**Exercise requirements**
Give back all of the data unchanged. Keep every word as it is.

**Data for the task**
--------

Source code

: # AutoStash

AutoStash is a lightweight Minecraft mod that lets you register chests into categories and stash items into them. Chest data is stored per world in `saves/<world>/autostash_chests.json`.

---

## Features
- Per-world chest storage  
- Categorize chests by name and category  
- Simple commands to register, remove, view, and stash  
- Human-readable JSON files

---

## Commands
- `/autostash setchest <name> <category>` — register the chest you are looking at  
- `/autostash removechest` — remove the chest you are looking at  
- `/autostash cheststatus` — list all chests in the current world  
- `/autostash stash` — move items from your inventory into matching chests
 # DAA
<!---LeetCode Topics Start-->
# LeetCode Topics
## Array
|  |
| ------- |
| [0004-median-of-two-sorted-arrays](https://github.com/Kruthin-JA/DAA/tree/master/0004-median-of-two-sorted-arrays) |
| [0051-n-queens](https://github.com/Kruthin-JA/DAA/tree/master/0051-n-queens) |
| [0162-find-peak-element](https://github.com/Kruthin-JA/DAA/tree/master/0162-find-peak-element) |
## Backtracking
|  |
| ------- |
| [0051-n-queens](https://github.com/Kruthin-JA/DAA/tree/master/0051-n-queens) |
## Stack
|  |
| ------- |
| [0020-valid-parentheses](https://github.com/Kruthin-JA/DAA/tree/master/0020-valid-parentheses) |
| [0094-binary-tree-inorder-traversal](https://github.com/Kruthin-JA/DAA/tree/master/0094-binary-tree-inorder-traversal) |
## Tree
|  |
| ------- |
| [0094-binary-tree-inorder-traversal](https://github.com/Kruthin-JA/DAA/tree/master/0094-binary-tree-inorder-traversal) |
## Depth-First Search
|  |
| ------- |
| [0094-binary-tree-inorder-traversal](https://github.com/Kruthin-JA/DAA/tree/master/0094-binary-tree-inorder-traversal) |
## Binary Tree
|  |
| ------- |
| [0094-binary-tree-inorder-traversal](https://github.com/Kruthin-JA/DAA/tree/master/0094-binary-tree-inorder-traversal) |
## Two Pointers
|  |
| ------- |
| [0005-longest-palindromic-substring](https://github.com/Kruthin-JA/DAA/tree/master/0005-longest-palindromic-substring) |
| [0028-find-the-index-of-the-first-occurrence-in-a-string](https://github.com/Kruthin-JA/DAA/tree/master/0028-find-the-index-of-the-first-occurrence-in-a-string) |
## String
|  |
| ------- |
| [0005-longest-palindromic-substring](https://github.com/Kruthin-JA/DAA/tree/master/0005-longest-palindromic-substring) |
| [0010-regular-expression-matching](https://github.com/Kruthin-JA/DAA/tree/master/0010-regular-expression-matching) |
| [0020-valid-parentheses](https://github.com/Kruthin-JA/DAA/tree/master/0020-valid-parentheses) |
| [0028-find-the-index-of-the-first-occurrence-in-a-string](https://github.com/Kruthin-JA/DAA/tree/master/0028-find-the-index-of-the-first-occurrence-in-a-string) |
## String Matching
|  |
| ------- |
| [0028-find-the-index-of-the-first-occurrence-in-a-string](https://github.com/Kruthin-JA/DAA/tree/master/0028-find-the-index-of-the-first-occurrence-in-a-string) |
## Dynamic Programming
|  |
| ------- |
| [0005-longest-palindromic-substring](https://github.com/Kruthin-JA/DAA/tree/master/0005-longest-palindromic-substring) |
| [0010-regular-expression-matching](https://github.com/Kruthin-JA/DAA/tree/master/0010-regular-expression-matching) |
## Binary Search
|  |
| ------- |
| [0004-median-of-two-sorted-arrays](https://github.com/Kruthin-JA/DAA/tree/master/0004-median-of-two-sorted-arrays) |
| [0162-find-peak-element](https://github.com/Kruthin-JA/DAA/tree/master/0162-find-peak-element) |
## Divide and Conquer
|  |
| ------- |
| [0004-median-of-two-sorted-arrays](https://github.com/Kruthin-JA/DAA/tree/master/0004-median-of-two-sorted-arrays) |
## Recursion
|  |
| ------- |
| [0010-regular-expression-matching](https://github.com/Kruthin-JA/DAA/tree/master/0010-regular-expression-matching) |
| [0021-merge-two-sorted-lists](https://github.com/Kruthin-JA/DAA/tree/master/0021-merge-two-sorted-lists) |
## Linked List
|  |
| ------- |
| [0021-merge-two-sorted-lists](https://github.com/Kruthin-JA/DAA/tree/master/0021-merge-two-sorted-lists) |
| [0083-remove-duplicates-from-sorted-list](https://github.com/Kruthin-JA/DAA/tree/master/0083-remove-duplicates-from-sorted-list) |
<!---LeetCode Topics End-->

--------

**Task output**
Source code

: # AutoStash

AutoStash is a lightweight Minecraft mod that lets you register chests into categories and stash items into them. Chest data is stored per world in `saves/<world>/autostash_chests.json`.

---

## Features
- Per-world chest storage  
- Categorize chests by name and category  
- Simple commands to register, remove, view, and stash  
- Human-readable JSON files

---

## Commands
- `/autostash setchest <name> <category>` — register the chest you are looking at  
- `/autostash removechest` — remove the chest you are looking at  
- `/autostash cheststatus` — list all chests in the current world  
- `/autostash stash` — move items from your inventory into matching chests
 # DAA
<!---LeetCode Topics Start-->
# LeetCode Topics
## Array
|  |
| ------- |
| [0004-median-of-two-sorted-arrays](https://github.com/Kruthin-JA/DAA/tree/master/0004-median-of-two-sorted-arrays) |
| [0051-n-queens](https://github.com/Kruthin-JA/DAA/tree/master/0051-n-queens) |
| [0162-find-peak-element](https://github.com/Kruthin-JA/DAA/tree/master/0162-find-peak-element) |
## Backtracking
|  |
| ------- |
| [0051-n-queens](https://github.com/Kruthin-JA/DAA/tree/master/0051-n-queens) |
## Stack
|  |
| ------- |
| [0020-valid-parentheses](https://github.com/Kruthin-JA/DAA/tree/master/0020-valid-parentheses) |
| [0094-binary-tree-inorder-traversal](https://github.com/Kruthin-JA/DAA/tree/master/0094-binary-tree-inorder-traversal) |
## Tree
|  |
| ------- |
| [0094-binary-tree-inorder-traversal](https://github.com/Kruthin-JA/DAA/tree/master/0094-binary-tree-inorder-traversal) |
## Depth-First Search
|  |
| ------- |
| [0094-binary-tree-inorder-traversal](https://github.com/Kruthin-JA/DAA/tree/master/0094-binary-tree-inorder-traversal) |
## Binary Tree
|  |
| ------- |
| [0094-binary-tree-inorder-traversal](https://github.com/Kruthin-JA/DAA/tree/master/0094-binary-tree-inorder-traversal) |
## Two Pointers
|  |
| ------- |
| [0005-longest-palindromic-substring](https://github.com/Kruthin-JA/DAA/tree/master/0005-longest-palindromic-substring) |
| [0028-find-the-index-of-the-first-occurrence-in-a-string](https://github.com/Kruthin-JA/DAA/tree/master/0028-find-the-index-of-the-first-occurrence-in-a-string) |
## String
|  |
| ------- |
| [0005-longest-palindromic-substring](https://github.com/Kruthin-JA/DAA/tree/master/0005-longest-palindromic-substring) |
| [0010-regular-expression-matching](https://github.com/Kruthin-JA/DAA/tree/master/0010-regular-expression-matching) |
| [0020-valid-parentheses](https://github.com/Kruthin-JA/DAA/tree/master/0020-valid-parentheses) |
| [0028-find-the-index-of-the-first-occurrence-in-a-string](https://github.com/Kruthin-JA/DAA/tree/master/0028-find-the-index-of-the-first-occurrence-in-a-string) |
## String Matching
|  |
| ------- |
| [0028-find-the-index-of-the-first-occurrence-in-a-string](https://github.com/Kruthin-JA/DAA/tree/master/0028-find-the-index-of-the-first-occurrence-in-a-string) |
## Dynamic Programming
|  |
| ------- |
| [0005-longest-palindromic-substring](https://github.com/Kruthin-JA/DAA/tree/master/0005-longest-palindromic-substring) |
| [0010-regular-expression-matching](https://github.com/Kruthin-JA/DAA/tree/master/0010-regular-expression-matching) |
## Binary Search
|  |
| ------- |
| [0004-median-of-two-sorted-arrays](https://github.com/Kruthin-JA/DAA/tree/master/0004-median-of-two-sorted-arrays) |
| [0162-find-peak-element](https://github.com/Kruthin-JA/DAA/tree/master/0162-find-peak-element) |
## Divide and Conquer
|  |
| ------- |
| [0004-median-of-two-sorted-arrays](https://github.com/Kruthin-JA/DAA/tree/master/0004-median-of-two-sorted-arrays) |
## Recursion
|  |
| ------- |
| [0010-regular-expression-matching](https://github.com/Kruthin-JA/DAA/tree/master/0010-regular-expression-matching) |
| [0021-merge-two-sorted-lists](https://github.com/Kruthin-JA/DAA/tree/master/0021-merge-two-sorted-lists) |
## Linked List
|  |
| ------- |
| [0021-merge-two-sorted-lists](https://github.com/Kruthin-JA/DAA/tree/master/0021-merge-two-sorted-lists) |
| [0083-remove-duplicates-from-sorted-list](https://github.com/Kruthin-JA/DAA/tree/master/0083-remove-duplicates-from-sorted-list) |
<!---LeetCode Topics End-->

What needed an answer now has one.